SUMMARY 1 Pulse‐wave analysis (PWA) is an established method to assess arterial wave reflections and arterial vasoreactivity in humans. A high short‐term reproducibility of baseline augmentation index (AIx) has been reported. However, the short‐term reproducibility of AIx changes following pharmacological challenge with either inhaled salbutamol (endothelium‐dependent vasodilatation) or sublingual glyceryl trinitrate (GTN; endothelium‐independent vasodilatation), using appropriate statistical methods, is largely unknown. 2 Baseline AIx and GTN‐ and salbutamol‐mediated changes in AIx (all corrected for a heart rate of 75 b.p.m.) were measured on two separate occasions, 1 h apart, in 22 healthy controls (mean (±SD) age 52.0 ± 13.4 years) and 11 elderly patients with chronic heart failure (CHF; 73.1 ± 8.7 years). Reproducibility was assessed by measuring intraclass correlation coefficients (ICC), coefficients of variation (CV) and Bland–Altman plots. 3 Baseline AIx showed good short‐term reproducibility with high ICC in both the control and CHF groups (0.90 and 0.87, respectively). In contrast, in the control and CHF groups, the ICC of GTN‐ (0.58 and 0.17, respectively) and salbutamol‐mediated (0.18 and 0.04, respectively) changes in AIx were substantially low. The CV was relatively low for baseline AIx in control and CHF groups (25.0 and 22.5%, respectively), but not for GTN‐ (22.3 and 59.8%, respectively) or salbutamol‐mediated (45.1 and 184.0%, respectively) changes in AIx.

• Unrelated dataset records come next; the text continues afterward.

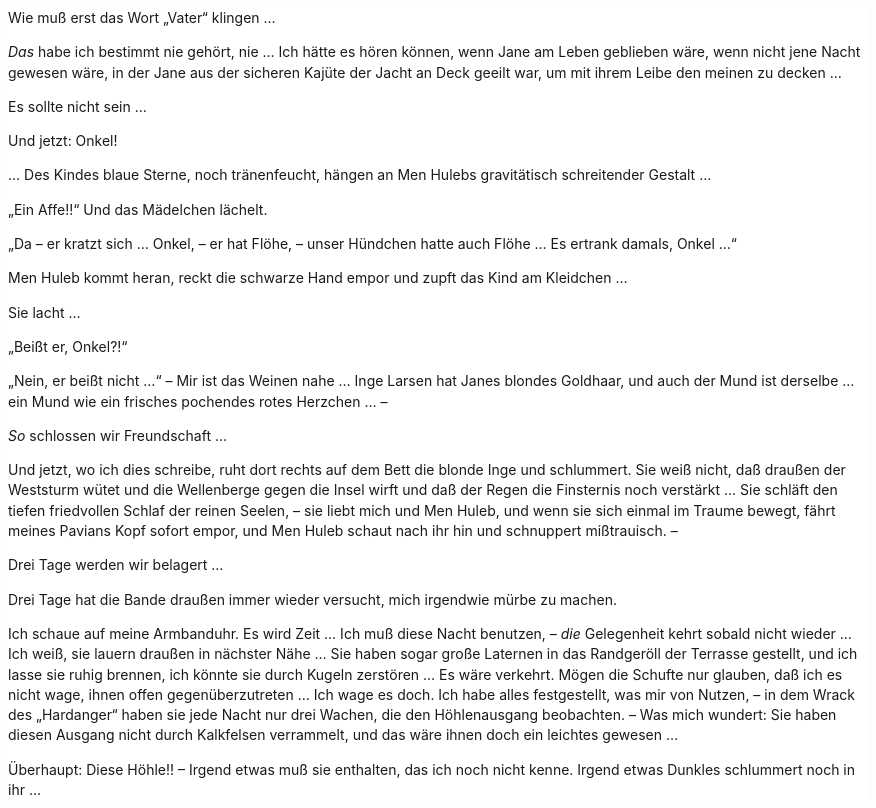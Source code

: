 Wie muß erst das Wort „Vater“ klingen …

*Das* habe ich bestimmt nie gehört, nie … Ich hätte es hören können, wenn Jane am
Leben geblieben wäre, wenn nicht jene Nacht gewesen wäre, in der Jane aus der
sicheren Kajüte der Jacht an Deck geeilt war, um mit ihrem Leibe den meinen zu
decken …

Es sollte nicht sein …

Und jetzt: Onkel!

… Des Kindes blaue Sterne, noch tränenfeucht, hängen an Men Hulebs gravitätisch
schreitender Gestalt …

„Ein Affe!!“ Und das Mädelchen lächelt.

„Da – er kratzt sich … Onkel, – er hat Flöhe, – unser Hündchen hatte auch Flöhe
… Es ertrank damals, Onkel …“

Men Huleb kommt heran, reckt die schwarze Hand empor und zupft das Kind am
Kleidchen …

Sie lacht …

„Beißt er, Onkel?!“

„Nein, er beißt nicht …“ – Mir ist das Weinen nahe … Inge Larsen hat Janes
blondes Goldhaar, und auch der Mund ist derselbe … ein Mund wie ein frisches
pochendes rotes Herzchen … –

*So* schlossen wir Freundschaft …

Und jetzt, wo ich dies schreibe, ruht dort rechts auf dem Bett die blonde Inge
und schlummert. Sie weiß nicht, daß draußen der Weststurm wütet und die
Wellenberge gegen die Insel wirft und daß der Regen die Finsternis noch
verstärkt … Sie schläft den tiefen friedvollen Schlaf der reinen Seelen, – sie
liebt mich und Men Huleb, und wenn sie sich einmal im Traume bewegt, fährt
meines Pavians Kopf sofort empor, und Men Huleb schaut nach ihr hin und
schnuppert mißtrauisch. –

Drei Tage werden wir belagert …

Drei Tage hat die Bande draußen immer wieder versucht, mich irgendwie mürbe zu
machen.

Ich schaue auf meine Armbanduhr. Es wird Zeit … Ich muß diese Nacht benutzen, –
*die* Gelegenheit kehrt sobald nicht wieder … Ich weiß, sie lauern draußen in
nächster Nähe … Sie haben sogar große Laternen in das Randgeröll der Terrasse
gestellt, und ich lasse sie ruhig brennen, ich könnte sie durch Kugeln
zerstören … Es wäre verkehrt. Mögen die Schufte nur glauben, daß ich es nicht
wage, ihnen offen gegenüberzutreten … Ich wage es doch. Ich habe alles
festgestellt, was mir von Nutzen, – in dem Wrack des „Hardanger“ haben sie jede
Nacht nur drei Wachen, die den Höhlenausgang beobachten. – Was mich wundert:
Sie haben diesen Ausgang nicht durch Kalkfelsen verrammelt, und das wäre ihnen
doch ein leichtes gewesen …

Überhaupt: Diese Höhle!! – Irgend etwas muß sie enthalten, das ich noch nicht
kenne. Irgend etwas Dunkles schlummert noch in ihr …
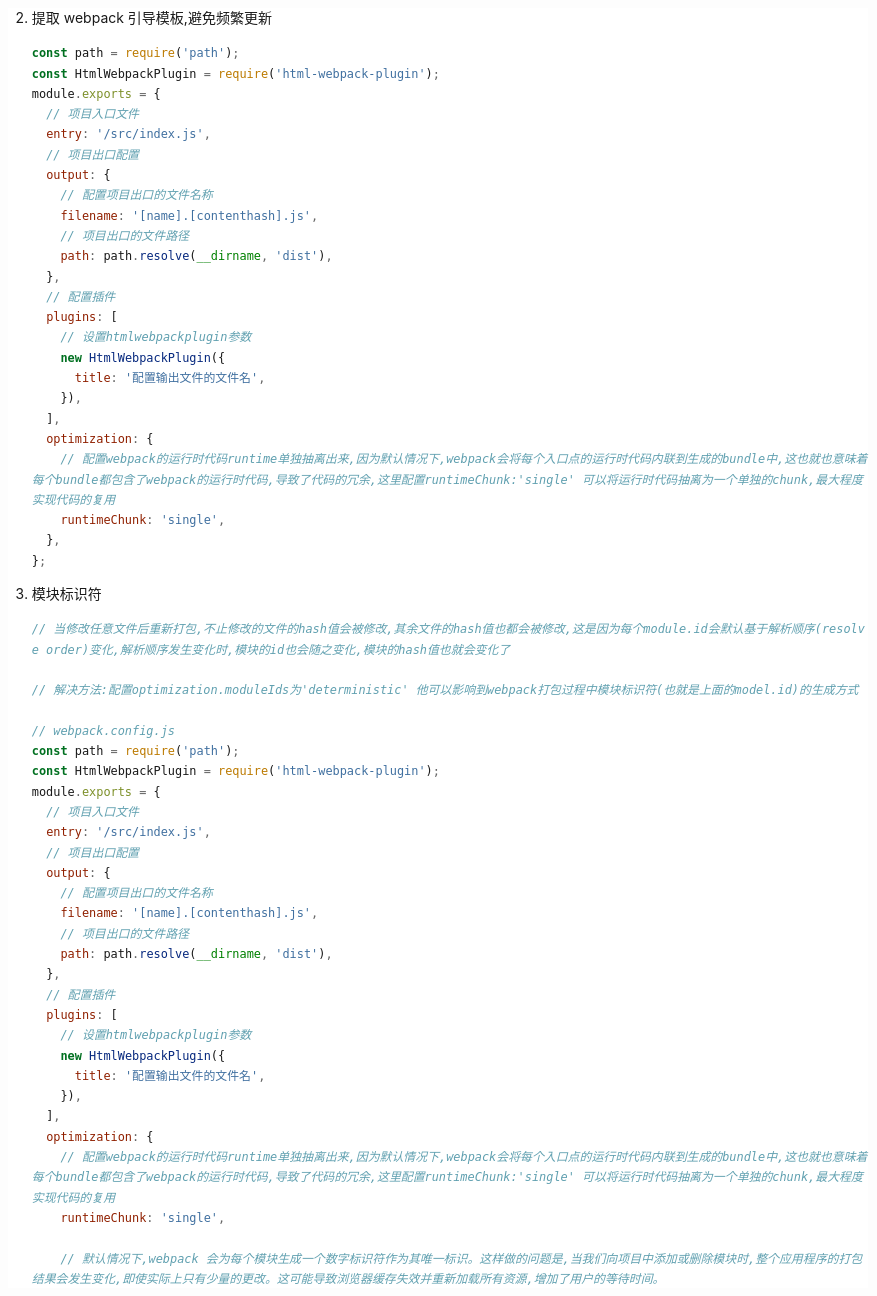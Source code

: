 2. 提取 webpack 引导模板,避免频繁更新

   ```js
   const path = require('path');
   const HtmlWebpackPlugin = require('html-webpack-plugin');
   module.exports = {
     // 项目入口文件
     entry: '/src/index.js',
     // 项目出口配置
     output: {
       // 配置项目出口的文件名称
       filename: '[name].[contenthash].js',
       // 项目出口的文件路径
       path: path.resolve(__dirname, 'dist'),
     },
     // 配置插件
     plugins: [
       // 设置htmlwebpackplugin参数
       new HtmlWebpackPlugin({
         title: '配置输出文件的文件名',
       }),
     ],
     optimization: {
       // 配置webpack的运行时代码runtime单独抽离出来,因为默认情况下,webpack会将每个入口点的运行时代码内联到生成的bundle中,这也就也意味着每个bundle都包含了webpack的运行时代码,导致了代码的冗余,这里配置runtimeChunk:'single' 可以将运行时代码抽离为一个单独的chunk,最大程度实现代码的复用
       runtimeChunk: 'single',
     },
   };
   ```

3. 模块标识符

   ```js
   // 当修改任意文件后重新打包,不止修改的文件的hash值会被修改,其余文件的hash值也都会被修改,这是因为每个module.id会默认基于解析顺序(resolve order)变化,解析顺序发生变化时,模块的id也会随之变化,模块的hash值也就会变化了

   // 解决方法:配置optimization.moduleIds为'deterministic' 他可以影响到webpack打包过程中模块标识符(也就是上面的model.id)的生成方式

   // webpack.config.js
   const path = require('path');
   const HtmlWebpackPlugin = require('html-webpack-plugin');
   module.exports = {
     // 项目入口文件
     entry: '/src/index.js',
     // 项目出口配置
     output: {
       // 配置项目出口的文件名称
       filename: '[name].[contenthash].js',
       // 项目出口的文件路径
       path: path.resolve(__dirname, 'dist'),
     },
     // 配置插件
     plugins: [
       // 设置htmlwebpackplugin参数
       new HtmlWebpackPlugin({
         title: '配置输出文件的文件名',
       }),
     ],
     optimization: {
       // 配置webpack的运行时代码runtime单独抽离出来,因为默认情况下,webpack会将每个入口点的运行时代码内联到生成的bundle中,这也就也意味着每个bundle都包含了webpack的运行时代码,导致了代码的冗余,这里配置runtimeChunk:'single' 可以将运行时代码抽离为一个单独的chunk,最大程度实现代码的复用
       runtimeChunk: 'single',

       // 默认情况下,webpack 会为每个模块生成一个数字标识符作为其唯一标识。这样做的问题是,当我们向项目中添加或删除模块时,整个应用程序的打包结果会发生变化,即使实际上只有少量的更改。这可能导致浏览器缓存失效并重新加载所有资源,增加了用户的等待时间。
   ```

Bland–Altman analysis revealed poor reproducibility, with limits of agreement beyond either +15% or –15% for changes in AIx after GTN and salbutamol for both control and CHF groups. The changes in blood pressure and heart rate following pharmacological challenge were similar between the two measurements. 4 The poor reproducibility of changes in AIx following pharmacological challenge questions the use of this method in acute studies.